How can a single 0 or 1 be associated with three different observables? Well, the qubit can only have a single 0 or 1 at a time, so, let’s say, you measure its value on the z-axis, so you measure σz, and you get 0 or 1, then the qubit ceases to have values for σx or σy. They just don’t exist anymore. If you then go measure, let’s say, σx, then you will get something entirely random, and then the value for σz will cease to exist. So it can only hold one bit of information at a time, but measuring it on a different axis will “interfere” with that information.
It’s thus not possible to actually know the values for all the different observables because only one exists at a time, but you can also use them in logic gates where one depends on an axis with no value. For example, if you measure a qubit on the σz axis, you can then pass it through a logic gate where it will flip a second qubit or not flip it because on whether or not σx is 0 or 1. Of course, if you measured σz, then σx has no value, so you can’t say whether or not it will flip the other qubit, but you can say that they would be correlated with one another (if σx is 0 then it will not flip it, if it is 1 then it will, and thus they are related to one another). This is basically what entanglement is.
Because you cannot know the outcome when you have certain interactions like this, you can only model the system probabilistically based on the information you do know, and because measuring qubits on one axis erases its value on all others, then some information you know about the system can interfere with (cancel out) other information you know about it. Waves also can interfere with each other, and so oddly enough, it turns out you can model how your predictions of the system evolve over the computation using a wave function which then can be used to derive a probability distribution of the results.
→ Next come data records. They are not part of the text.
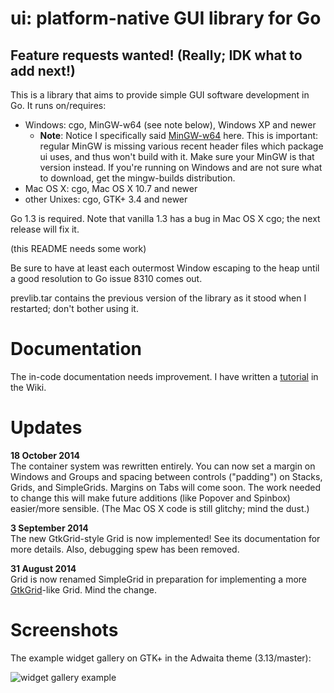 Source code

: # ui: platform-native GUI library for Go

## Feature requests wanted! (Really; IDK what to add next!)

This is a library that aims to provide simple GUI software development in Go. It runs on/requires:

- Windows: cgo, MinGW-w64 (see note below), Windows XP and newer
	- **Note**: Notice I specifically said [MinGW-w64](http://mingw-w64.sourceforge.net/) here. This is important: regular MinGW is missing various recent header files which package ui uses, and thus won't build with it. Make sure your MinGW is that version instead. If you're running on Windows and are not sure what to download, get the mingw-builds distribution.
- Mac OS X: cgo, Mac OS X 10.7 and newer
- other Unixes: cgo, GTK+ 3.4 and newer

Go 1.3 is required. Note that vanilla 1.3 has a bug in Mac OS X cgo; the next release will fix it.

(this README needs some work)

Be sure to have at least each outermost Window escaping to the heap until a good resolution to Go issue 8310 comes out.

prevlib.tar contains the previous version of the library as it stood when I restarted; don't bother using it.

# Documentation

The in-code documentation needs improvement. I have written a [tutorial](https://github.com/andlabs/ui/wiki/Getting-Started) in the Wiki.

# Updates

**18 October 2014**<br>The container system was rewritten entirely. You can now set a margin on Windows and Groups and spacing between controls ("padding") on Stacks, Grids, and SimpleGrids. Margins on Tabs will come soon. The work needed to change this will make future additions (like Popover and Spinbox) easier/more sensible. (The Mac OS X code is still glitchy; mind the dust.)

**3 September 2014**<br>The new GtkGrid-style Grid is now implemented! See its documentation for more details. Also, debugging spew has been removed.

**31 August 2014**<br>Grid is now renamed SimpleGrid in preparation for implementing a more [GtkGrid](https://developer.gnome.org/gtk3/unstable/GtkGrid.html)-like Grid. Mind the change.

# Screenshots
The example widget gallery on GTK+ in the Adwaita theme (3.13/master):

![widget gallery example](https://raw.githubusercontent.com/andlabs/ui/master/examples/widgetgallery/widgetgallery.png)
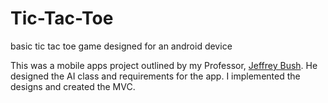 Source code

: # Tic-Tac-Toe
basic tic tac toe game designed for an android device

This was a mobile apps project outlined by my Professor, [Jeffrey Bush][1].
He designed the AI class and requirements for the app.
I implemented the designs and created the MVC.

[1]: https://github.com/coderforlife/{:target="_blank"} "Jeffery Bush"
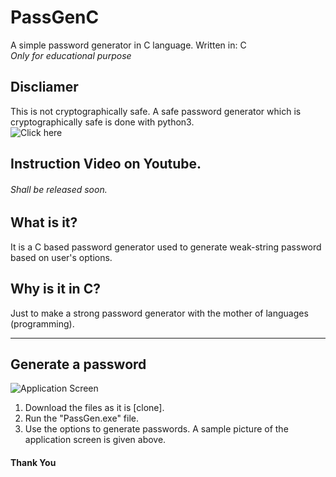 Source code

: # PassGenC
A simple password generator in C language.
Written in: C<br>
*Only for educational purpose*
## Discliamer
This is not cryptographically safe. A safe password generator which is cryptographically safe is done with python3.<br>
![Click here](https://www.github.com/abhishek-aar/)
## Instruction Video on Youtube.
###### Shall be released soon.

## What is it?
It is a C based password generator used to generate weak-string password based on user's options.
## Why is it in C?
Just to make a strong password generator with the mother of languages (programming). 

----

## Generate a password
![Application Screen](https://raw.githubusercontent.com/arg-z/PassGenC/master/images/passgen%201.PNG)
1. Download the files as it is [clone].
2. Run the "PassGen.exe" file.
3. Use the options to generate passwords. A sample picture of the application screen is given above.<br>
#### Thank You
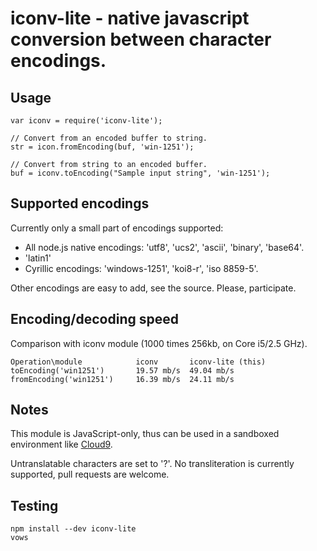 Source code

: iconv-lite - native javascript conversion between character encodings.
======================================================================

## Usage

    var iconv = require('iconv-lite');
    
    // Convert from an encoded buffer to string.
    str = icon.fromEncoding(buf, 'win-1251');
    
    // Convert from string to an encoded buffer.
    buf = iconv.toEncoding("Sample input string", 'win-1251');


## Supported encodings

Currently only a small part of encodings supported:

*   All node.js native encodings: 'utf8', 'ucs2', 'ascii', 'binary', 'base64'.
*   'latin1'
*   Cyrillic encodings: 'windows-1251', 'koi8-r', 'iso 8859-5'.

Other encodings are easy to add, see the source. Please, participate.


## Encoding/decoding speed

Comparison with iconv module (1000 times 256kb, on Core i5/2.5 GHz).

    Operation\module            iconv       iconv-lite (this)
    toEncoding('win1251')       19.57 mb/s  49.04 mb/s
    fromEncoding('win1251')     16.39 mb/s  24.11 mb/s


## Notes

This module is JavaScript-only, thus can be used in a sandboxed environment like [Cloud9](http://c9.io).

Untranslatable characters are set to '?'. No transliteration is currently supported, pull requests are welcome.

## Testing

    npm install --dev iconv-lite
    vows
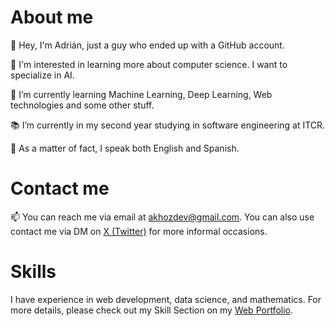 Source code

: <h1>About me</h1>
<p>👋 Hey, I'm Adrián, just a guy who ended up with a GitHub account.</p>
<p>👀 I'm interested in learning more about computer science. I want to specialize in AI.</p>
<p>🌱 I’m currently learning Machine Learning, Deep Learning, Web technologies and some other stuff.</p>
<p>📚 I’m currently in my second year studying in software engineering at ITCR.</p>
<p>💬 As a matter of fact, I speak both English and Spanish.</p>

<h1>Contact me</h1>
<p>📫 You can reach me via email at <a href= "mailto:akhozdev@gmail.com" target="blank">akhozdev@gmail.com</a>. You can also use contact me via DM on <a href="https://twitter.com/akhoz69" target="blank">X (Twitter)</a> for more informal occasions. </p>

<h1>Skills</h1>
<p>I have experience in web development, data science, and mathematics. For more details, please check out my Skill Section on my <a href="https://akhozdev.com/" target="blank">Web Portfolio</a>.</p>
<p>
  
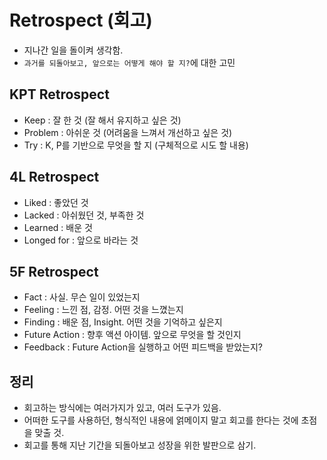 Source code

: # Retrospect (회고)

- 지나간 일을 돌이켜 생각함.
- `과거를 되돌아보고, 앞으로는 어떻게 해야 할 지?`에 대한 고민

## KPT Retrospect

- Keep : 잘 한 것 (잘 해서 유지하고 싶은 것)
- Problem : 아쉬운 것 (어려움을 느껴서 개선하고 싶은 것)
- Try : K, P를 기반으로 무엇을 할 지 (구체적으로 시도 할 내용)

## 4L Retrospect

- Liked : 좋았던 것
- Lacked : 아쉬웠던 것, 부족한 것
- Learned : 배운 것
- Longed for : 앞으로 바라는 것

## 5F Retrospect

- Fact : 사실. 무슨 일이 있었는지
- Feeling : 느낀 점, 감정. 어떤 것을 느꼈는지
- Finding : 배운 점, Insight. 어떤 것을 기억하고 싶은지
- Future Action : 향후 액션 아이템. 앞으로 무엇을 할 것인지
- Feedback : Future Action을 실행하고 어떤 피드백을 받았는지?

## 정리

- 회고하는 방식에는 여러가지가 있고, 여러 도구가 있음.
- 어떠한 도구를 사용하던, 형식적인 내용에 얽메이지 말고 회고를 한다는 것에 초점을 맞출 것.
- 회고를 통해 지난 기간을 되돌아보고 성장을 위한 발판으로 삼기.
What is even more interesting is that if you have a system like this where you have to model it using a wave function, it turns out it can in principle execute certain algorithms exponentially faster than classical computers. So they are definitely nowhere near the same as classical computers. Their complexity scales up exponentially when trying to simulate quantum computers on a classical computer. Every additional qubit doubles the complexity, and thus it becomes really difficult to even simulate small numbers of qubits. I built my own simulator in C and it uses 45 gigabytes of RAM to simulate just 16. I think the world record is literally only like 56.
It is only continuous because it is random, so prior to making a measurement, you describe it in terms of a probability distribution called the state vector. The bits 0 and 1 are discrete, but if I said it was random and asked you to describe it, you would assign it a probability between 0 and 1, and thus it suddenly becomes continuous. (Although, in quantum mechanics, probability amplitudes are complex-valued.) The continuous nature of it is really something epistemic and not ontological. We only observe qubits as either 0 or 1, with discrete values, never anything in between the two.